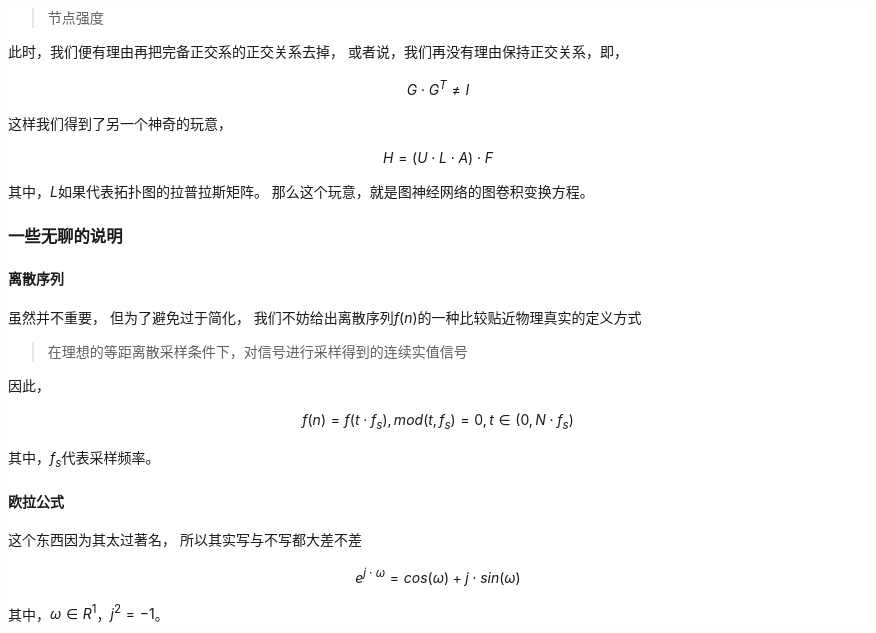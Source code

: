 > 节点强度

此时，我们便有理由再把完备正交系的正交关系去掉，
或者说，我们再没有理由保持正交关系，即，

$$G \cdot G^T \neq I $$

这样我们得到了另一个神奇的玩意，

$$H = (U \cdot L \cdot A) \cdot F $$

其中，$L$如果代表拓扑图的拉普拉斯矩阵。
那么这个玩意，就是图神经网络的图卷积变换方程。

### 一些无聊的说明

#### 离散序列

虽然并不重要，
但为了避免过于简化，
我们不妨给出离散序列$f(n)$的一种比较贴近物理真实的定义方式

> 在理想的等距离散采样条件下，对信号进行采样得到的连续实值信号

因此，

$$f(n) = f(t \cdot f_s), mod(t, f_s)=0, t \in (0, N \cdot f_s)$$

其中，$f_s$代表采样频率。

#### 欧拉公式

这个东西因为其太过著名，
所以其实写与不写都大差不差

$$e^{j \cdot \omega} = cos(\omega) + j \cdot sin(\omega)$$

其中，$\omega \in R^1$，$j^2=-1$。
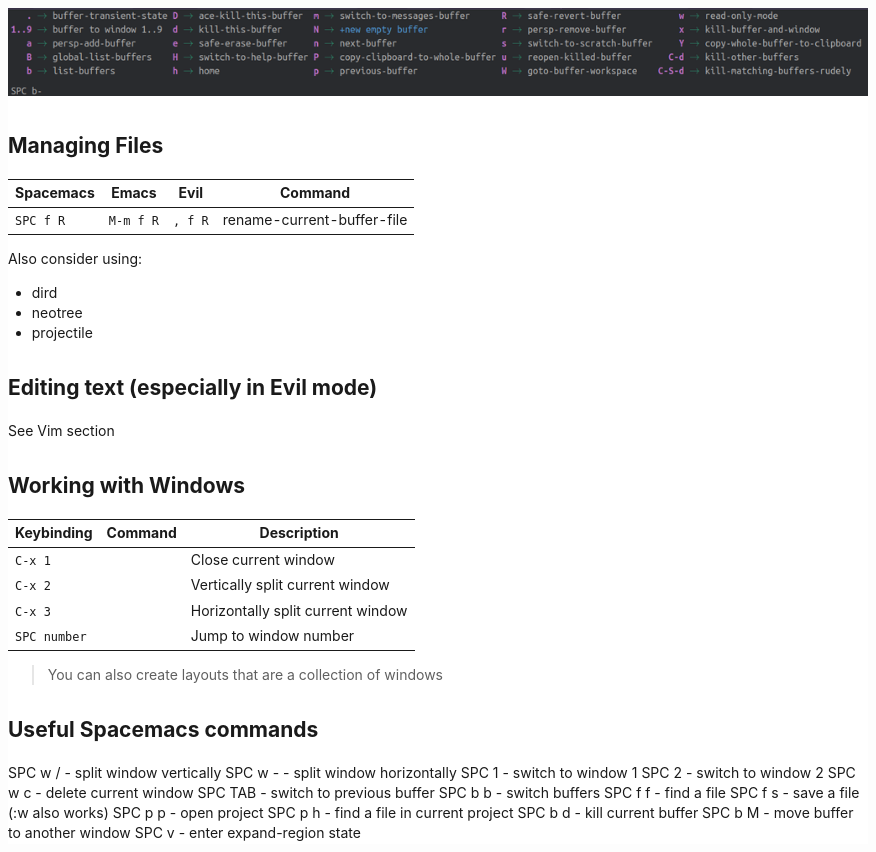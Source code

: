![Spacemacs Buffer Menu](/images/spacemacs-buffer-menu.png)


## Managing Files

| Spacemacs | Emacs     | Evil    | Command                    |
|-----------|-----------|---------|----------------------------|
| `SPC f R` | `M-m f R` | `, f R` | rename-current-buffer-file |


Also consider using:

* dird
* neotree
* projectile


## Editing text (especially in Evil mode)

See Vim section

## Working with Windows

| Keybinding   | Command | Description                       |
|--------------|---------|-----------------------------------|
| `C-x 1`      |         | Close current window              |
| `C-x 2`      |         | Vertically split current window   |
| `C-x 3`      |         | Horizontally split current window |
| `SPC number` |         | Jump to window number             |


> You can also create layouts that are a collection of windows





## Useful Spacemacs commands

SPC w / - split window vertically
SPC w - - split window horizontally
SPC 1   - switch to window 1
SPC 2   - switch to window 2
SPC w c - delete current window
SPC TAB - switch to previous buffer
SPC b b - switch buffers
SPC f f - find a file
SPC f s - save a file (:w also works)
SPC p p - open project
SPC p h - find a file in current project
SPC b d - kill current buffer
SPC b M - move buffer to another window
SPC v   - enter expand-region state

....

What is expected:
Excluding all images, transcribe the material word for word.

Answer space:
Source code

: > 节点强度

此时，我们便有理由再把完备正交系的正交关系去掉，
或者说，我们再没有理由保持正交关系，即，

$$G \cdot G^T \neq I $$

这样我们得到了另一个神奇的玩意，

$$H = (U \cdot L \cdot A) \cdot F $$

其中，$L$如果代表拓扑图的拉普拉斯矩阵。
那么这个玩意，就是图神经网络的图卷积变换方程。

### 一些无聊的说明

#### 离散序列

虽然并不重要，
但为了避免过于简化，
我们不妨给出离散序列$f(n)$的一种比较贴近物理真实的定义方式

> 在理想的等距离散采样条件下，对信号进行采样得到的连续实值信号

因此，

$$f(n) = f(t \cdot f_s), mod(t, f_s)=0, t \in (0, N \cdot f_s)$$

其中，$f_s$代表采样频率。

#### 欧拉公式

这个东西因为其太过著名，
所以其实写与不写都大差不差

$$e^{j \cdot \omega} = cos(\omega) + j \cdot sin(\omega)$$

其中，$\omega \in R^1$，$j^2=-1$。
Source code

:![Spacemacs Buffer Menu](/images/spacemacs-buffer-menu.png)


## Managing Files

| Spacemacs | Emacs     | Evil    | Command                    |
|-----------|-----------|---------|----------------------------|
| `SPC f R` | `M-m f R` | `, f R` | rename-current-buffer-file |


Also consider using:

* dird
* neotree
* projectile


## Editing text (especially in Evil mode)

See Vim section

## Working with Windows

| Keybinding   | Command | Description                       |
|--------------|---------|-----------------------------------|
| `C-x 1`      |         | Close current window              |
| `C-x 2`      |         | Vertically split current window   |
| `C-x 3`      |         | Horizontally split current window |
| `SPC number` |         | Jump to window number             |


> You can also create layouts that are a collection of windows





## Useful Spacemacs commands

SPC w / - split window vertically
SPC w - - split window horizontally
SPC 1   - switch to window 1
SPC 2   - switch to window 2
SPC w c - delete current window
SPC TAB - switch to previous buffer
SPC b b - switch buffers
SPC f f - find a file
SPC f s - save a file (:w also works)
SPC p p - open project
SPC p h - find a file in current project
SPC b d - kill current buffer
SPC b M - move buffer to another window
SPC v   - enter expand-region state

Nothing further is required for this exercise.